As the double punch of triumphant moments has only further cemented Latin music’s central role in the global music landscape, artists such as Carín León and Grupo Frontera have regularly braided elements of country music into their own music. Meanwhile, many country artists with Latin roots — such as Vasquez, Angie K, Frank Ray, Sammy Arriaga, Alfonso Terán, Kat Luna, Louie TheSinger and MŌRIAH — have been steadily building country music careers in Nashville.

Vasquez, who released her EP El Camino last year and just dropped the new song “The Wind,” and Angie K, whose new album Whiskey & Hemingway is due on May 29, identified a need for a community hub to be a bridge between Nashville and the global Latin music community. The two artists had shared stages around Nashville for a couple of years, but in early 2024, they built upon a shared vision, launching the Country Latin Association to champion country artists with Latin roots, in a genre that has long been dominated by white men.

Next month, the Country Latin Association will hold a show during the esteemed Nashville songwriters festival Tin Pan South on March 27 at Anzie Blue, which will feature Vasquez, Angie K, Ana Cristina Cash and Marta Albarracin. It’s the latest in a string of concerts, panels and other events the CLA has hosted to support Latin artists in the past couple of years. Vasquez also hosts the Latina in Nashville podcast, highlighting Latino creators, business owners and entrepreneurs across Music City.

“I’ve been fortunate to benefit from programs like Equal Access, from [FEMco’s] Leslie Fram, and from CMT’s Next Women of Country,” Angie K says. “You can’t put a dollar value on being in the same room, seeing each other as human and cheering each other on. The scarcity mindset can be so easy.
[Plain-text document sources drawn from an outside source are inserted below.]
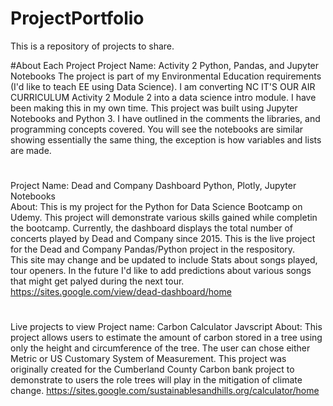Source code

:# ProjectPortfolio
This is a repository of projects to share. 

#About Each Project 
Project Name: Activity 2
Python, Pandas, and Jupyter Notebooks
The project is part of my Environmental Education requirements (I'd like to teach EE using Data Science).  I am converting  NC IT'S OUR AIR CURRICULUM Activity 2 Module 2  into a data science intro module.  I have been making this in my own time.  This project was built using Jupyter Notebooks and Python 3.  I have outlined in the comments the libraries, and programming concepts covered. You will see the notebooks are similar showing essentially the same thing, the exception is how variables and lists are made.
#
Project Name: Dead and Company Dashboard 
Python, Plotly, Jupyter Notebooks  
About: This is my project for the Python for Data Science Bootcamp on Udemy. This project will demonstrate various skills gained while completin the bootcamp. 
Currently, the dashboard displays the total number of concerts played 
by Dead and Company since 2015.  This is the live project for the Dead and Company Pandas/Python project in the respository.  
This site may change and be updated to include Stats about songs played, tour openers.  In the future I'd like to add predictions about 
various songs that might get palyed during the next tour. 
https://sites.google.com/view/dead-dashboard/home 
#
Live  projects to view 
Project name: Carbon Calculator 
Javscript 
About: This project allows users to estimate the amount of carbon stored in a tree 
using only the height and circumference of the tree. 
The user can chose either Metric or US Customary System of Measurement. 
This project was originally created for the Cumberland County Carbon bank project to demonstrate to 
users the role trees will play in the mitigation of climate change. 
https://sites.google.com/sustainablesandhills.org/calculator/home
It’s easy to not be happy for someone who gets a label spot, because you think they’re not going to sign another Latin artist.”

That mindset is exactly what the Country Latin Association wanted to disrupt.

“I started looking at the data and realized, ‘This isn’t charity work,’” Angie K says. “This is, ‘Pay attention or you’re going to miss the trend.’ This is something everyone should be watching.’ And not just artists that are Latin in the U.S., but way outside our quarters.”

According to the 2025 Luminate Year-End report, Latin music was one of the fastest-growing genres in the U.S., with streams of Latin music released within the last 18 months rising 5.2 percent.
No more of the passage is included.